Filter the records below for the word "расположений". Copy each line that holds it.

MATERIALS PROVIDED:

════════════════

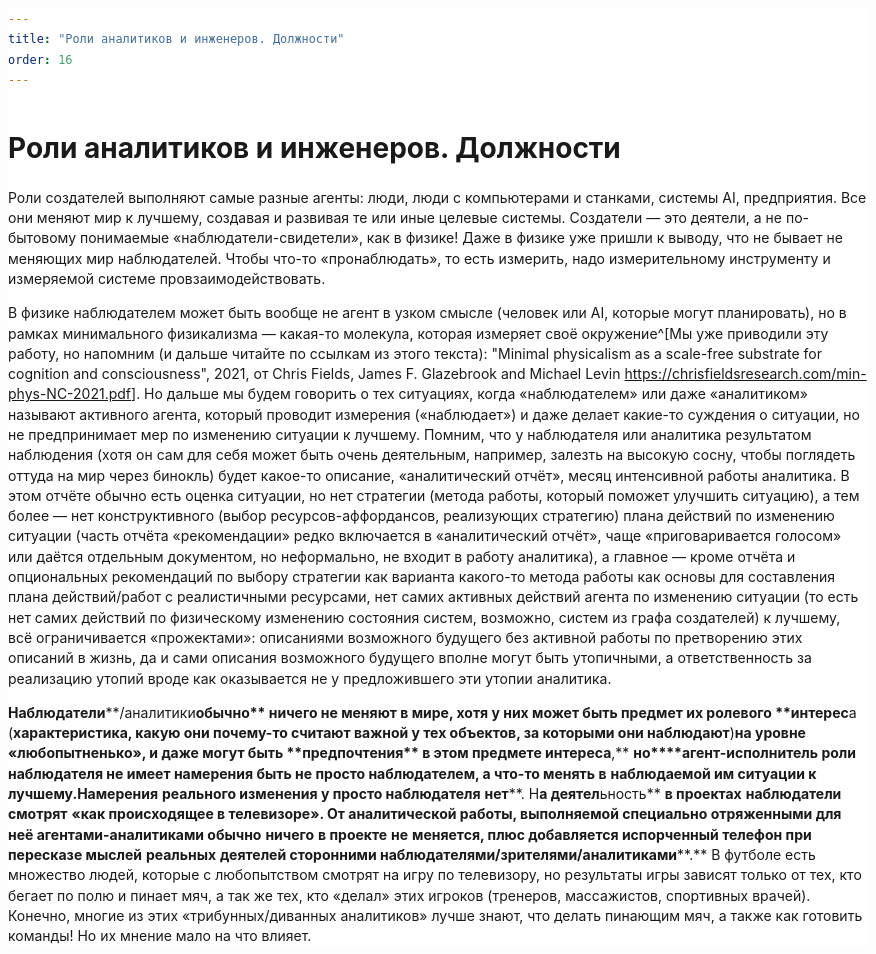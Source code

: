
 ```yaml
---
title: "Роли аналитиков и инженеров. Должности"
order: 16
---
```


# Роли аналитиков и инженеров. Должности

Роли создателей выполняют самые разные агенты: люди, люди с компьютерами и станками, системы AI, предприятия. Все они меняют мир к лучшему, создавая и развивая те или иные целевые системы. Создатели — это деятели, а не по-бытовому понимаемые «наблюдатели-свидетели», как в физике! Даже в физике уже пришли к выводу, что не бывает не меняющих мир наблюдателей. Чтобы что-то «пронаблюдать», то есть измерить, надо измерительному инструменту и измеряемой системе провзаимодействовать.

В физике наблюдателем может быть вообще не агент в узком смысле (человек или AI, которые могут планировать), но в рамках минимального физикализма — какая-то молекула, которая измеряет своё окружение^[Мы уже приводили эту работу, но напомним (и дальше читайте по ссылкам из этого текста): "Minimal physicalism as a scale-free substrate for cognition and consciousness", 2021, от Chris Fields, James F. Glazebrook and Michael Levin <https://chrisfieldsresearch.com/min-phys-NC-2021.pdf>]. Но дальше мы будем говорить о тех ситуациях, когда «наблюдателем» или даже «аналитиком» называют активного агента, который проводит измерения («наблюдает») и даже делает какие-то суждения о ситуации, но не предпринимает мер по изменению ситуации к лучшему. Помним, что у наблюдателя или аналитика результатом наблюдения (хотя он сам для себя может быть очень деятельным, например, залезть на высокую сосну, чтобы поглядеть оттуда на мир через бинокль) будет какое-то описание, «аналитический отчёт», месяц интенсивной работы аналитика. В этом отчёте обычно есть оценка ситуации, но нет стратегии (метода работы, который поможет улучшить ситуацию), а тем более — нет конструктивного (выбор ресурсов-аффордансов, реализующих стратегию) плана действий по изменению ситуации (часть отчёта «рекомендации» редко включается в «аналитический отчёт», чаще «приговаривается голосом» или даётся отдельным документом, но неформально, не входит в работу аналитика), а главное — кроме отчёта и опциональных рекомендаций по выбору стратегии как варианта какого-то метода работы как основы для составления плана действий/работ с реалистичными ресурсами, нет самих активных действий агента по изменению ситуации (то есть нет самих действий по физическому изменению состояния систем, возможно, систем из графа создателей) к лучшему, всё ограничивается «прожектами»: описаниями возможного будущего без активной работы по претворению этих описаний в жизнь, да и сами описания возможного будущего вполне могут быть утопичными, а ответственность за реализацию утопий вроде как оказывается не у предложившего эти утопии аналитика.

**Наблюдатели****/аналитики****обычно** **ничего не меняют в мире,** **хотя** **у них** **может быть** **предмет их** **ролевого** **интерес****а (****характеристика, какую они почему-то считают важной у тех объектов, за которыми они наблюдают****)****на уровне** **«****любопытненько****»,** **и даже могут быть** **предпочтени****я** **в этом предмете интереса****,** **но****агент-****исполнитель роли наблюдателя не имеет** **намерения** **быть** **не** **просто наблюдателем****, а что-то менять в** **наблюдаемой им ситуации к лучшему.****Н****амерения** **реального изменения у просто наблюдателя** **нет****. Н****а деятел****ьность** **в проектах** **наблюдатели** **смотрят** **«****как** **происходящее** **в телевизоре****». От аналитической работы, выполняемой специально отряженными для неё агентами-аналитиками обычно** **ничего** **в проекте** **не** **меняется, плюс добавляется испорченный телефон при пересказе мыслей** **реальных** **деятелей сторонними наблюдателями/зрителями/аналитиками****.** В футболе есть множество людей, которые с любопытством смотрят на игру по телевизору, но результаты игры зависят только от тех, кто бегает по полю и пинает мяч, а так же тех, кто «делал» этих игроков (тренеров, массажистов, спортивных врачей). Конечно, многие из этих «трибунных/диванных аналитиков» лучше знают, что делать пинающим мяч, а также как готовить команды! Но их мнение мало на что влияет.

════════════════

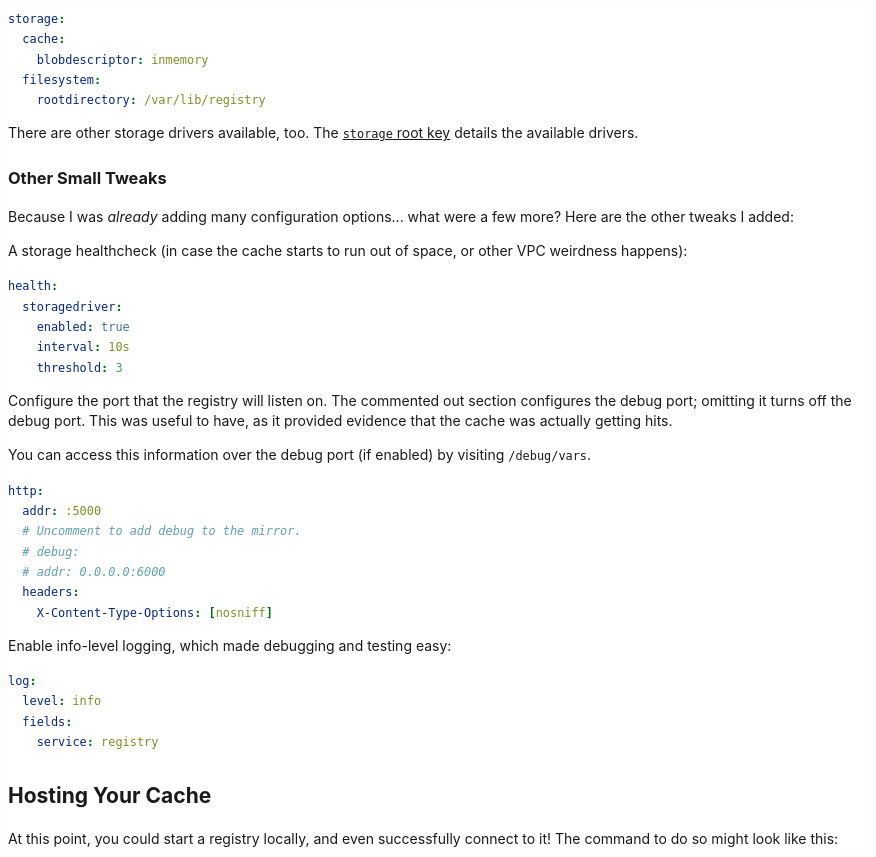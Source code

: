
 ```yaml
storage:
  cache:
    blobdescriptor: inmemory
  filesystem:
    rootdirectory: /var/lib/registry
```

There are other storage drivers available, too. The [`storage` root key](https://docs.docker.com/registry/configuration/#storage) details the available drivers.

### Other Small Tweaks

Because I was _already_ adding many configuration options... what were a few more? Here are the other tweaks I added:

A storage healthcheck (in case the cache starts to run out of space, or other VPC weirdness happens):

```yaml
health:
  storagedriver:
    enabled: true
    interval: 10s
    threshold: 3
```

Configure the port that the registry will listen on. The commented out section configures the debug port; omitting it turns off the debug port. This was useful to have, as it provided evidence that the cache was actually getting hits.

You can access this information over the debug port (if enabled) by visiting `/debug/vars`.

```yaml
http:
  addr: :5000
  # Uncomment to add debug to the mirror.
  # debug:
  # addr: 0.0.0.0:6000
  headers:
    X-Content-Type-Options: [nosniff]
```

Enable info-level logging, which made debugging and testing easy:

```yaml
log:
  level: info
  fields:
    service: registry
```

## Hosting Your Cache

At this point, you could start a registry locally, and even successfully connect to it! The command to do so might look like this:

════════════════

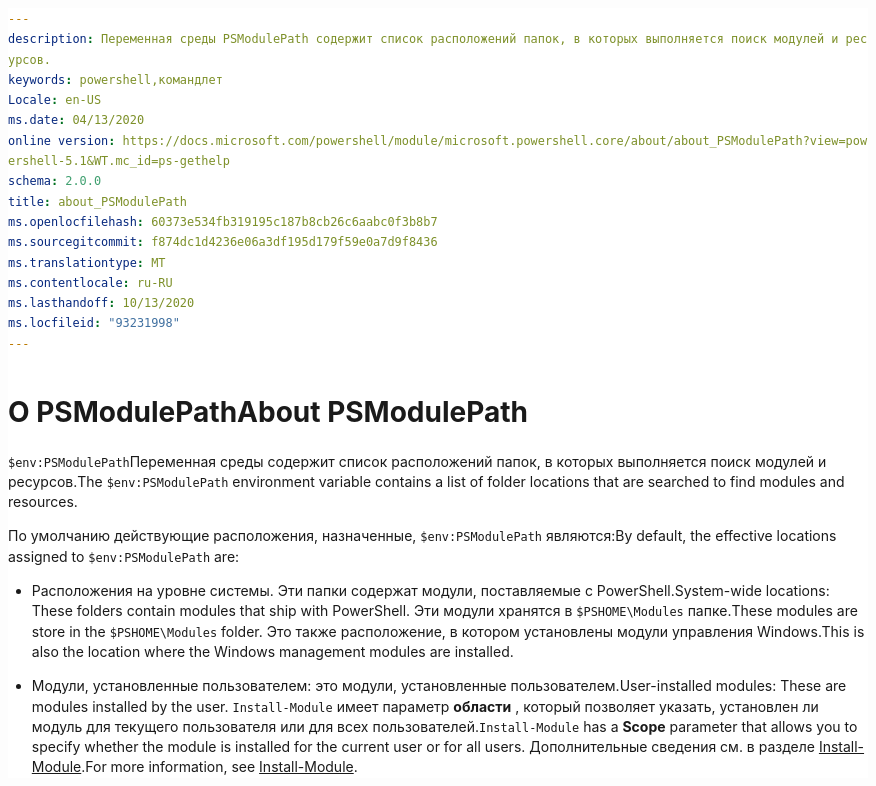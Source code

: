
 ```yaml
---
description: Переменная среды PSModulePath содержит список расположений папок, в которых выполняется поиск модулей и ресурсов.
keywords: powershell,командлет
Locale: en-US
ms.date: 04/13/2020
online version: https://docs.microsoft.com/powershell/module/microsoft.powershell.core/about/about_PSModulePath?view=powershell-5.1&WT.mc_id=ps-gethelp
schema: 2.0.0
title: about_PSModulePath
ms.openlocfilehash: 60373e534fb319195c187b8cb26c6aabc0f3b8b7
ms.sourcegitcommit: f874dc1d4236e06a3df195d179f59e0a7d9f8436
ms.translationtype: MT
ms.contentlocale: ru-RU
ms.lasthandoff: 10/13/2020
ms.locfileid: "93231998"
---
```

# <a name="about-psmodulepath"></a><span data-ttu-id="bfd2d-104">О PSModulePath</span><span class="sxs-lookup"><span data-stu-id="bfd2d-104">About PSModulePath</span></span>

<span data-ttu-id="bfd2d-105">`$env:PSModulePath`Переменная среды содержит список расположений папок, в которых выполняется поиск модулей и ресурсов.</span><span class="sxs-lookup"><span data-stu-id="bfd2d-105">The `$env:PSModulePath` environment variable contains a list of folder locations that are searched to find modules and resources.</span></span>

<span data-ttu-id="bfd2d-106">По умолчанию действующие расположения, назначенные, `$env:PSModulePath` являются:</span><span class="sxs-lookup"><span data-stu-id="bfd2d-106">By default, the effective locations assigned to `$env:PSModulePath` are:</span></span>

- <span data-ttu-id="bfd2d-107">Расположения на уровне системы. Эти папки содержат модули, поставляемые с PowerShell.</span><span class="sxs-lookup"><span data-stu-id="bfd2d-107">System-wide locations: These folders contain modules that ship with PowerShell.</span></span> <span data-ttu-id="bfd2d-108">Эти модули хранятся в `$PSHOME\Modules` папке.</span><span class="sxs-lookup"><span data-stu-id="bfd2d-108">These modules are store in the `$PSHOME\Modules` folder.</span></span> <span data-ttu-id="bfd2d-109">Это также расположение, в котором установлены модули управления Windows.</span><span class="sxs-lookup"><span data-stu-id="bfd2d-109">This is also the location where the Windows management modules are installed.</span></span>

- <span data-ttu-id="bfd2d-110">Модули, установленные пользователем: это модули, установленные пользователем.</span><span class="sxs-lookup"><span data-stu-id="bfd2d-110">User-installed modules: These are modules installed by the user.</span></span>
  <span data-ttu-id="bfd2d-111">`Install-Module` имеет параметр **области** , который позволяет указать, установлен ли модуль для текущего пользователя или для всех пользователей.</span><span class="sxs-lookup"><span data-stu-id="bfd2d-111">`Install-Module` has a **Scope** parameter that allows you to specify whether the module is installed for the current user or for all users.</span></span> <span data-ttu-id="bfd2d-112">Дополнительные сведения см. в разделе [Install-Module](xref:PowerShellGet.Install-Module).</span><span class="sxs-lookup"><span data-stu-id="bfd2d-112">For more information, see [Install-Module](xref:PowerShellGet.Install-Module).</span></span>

════════════════

FINISHED EXERCISE:
description: Переменная среды PSModulePath содержит список расположений папок, в которых выполняется поиск модулей и ресурсов.
<span data-ttu-id="bfd2d-105">`$env:PSModulePath`Переменная среды содержит список расположений папок, в которых выполняется поиск модулей и ресурсов.</span><span class="sxs-lookup"><span data-stu-id="bfd2d-105">The `$env:PSModulePath` environment variable contains a list of folder locations that are searched to find modules and resources.</span></span>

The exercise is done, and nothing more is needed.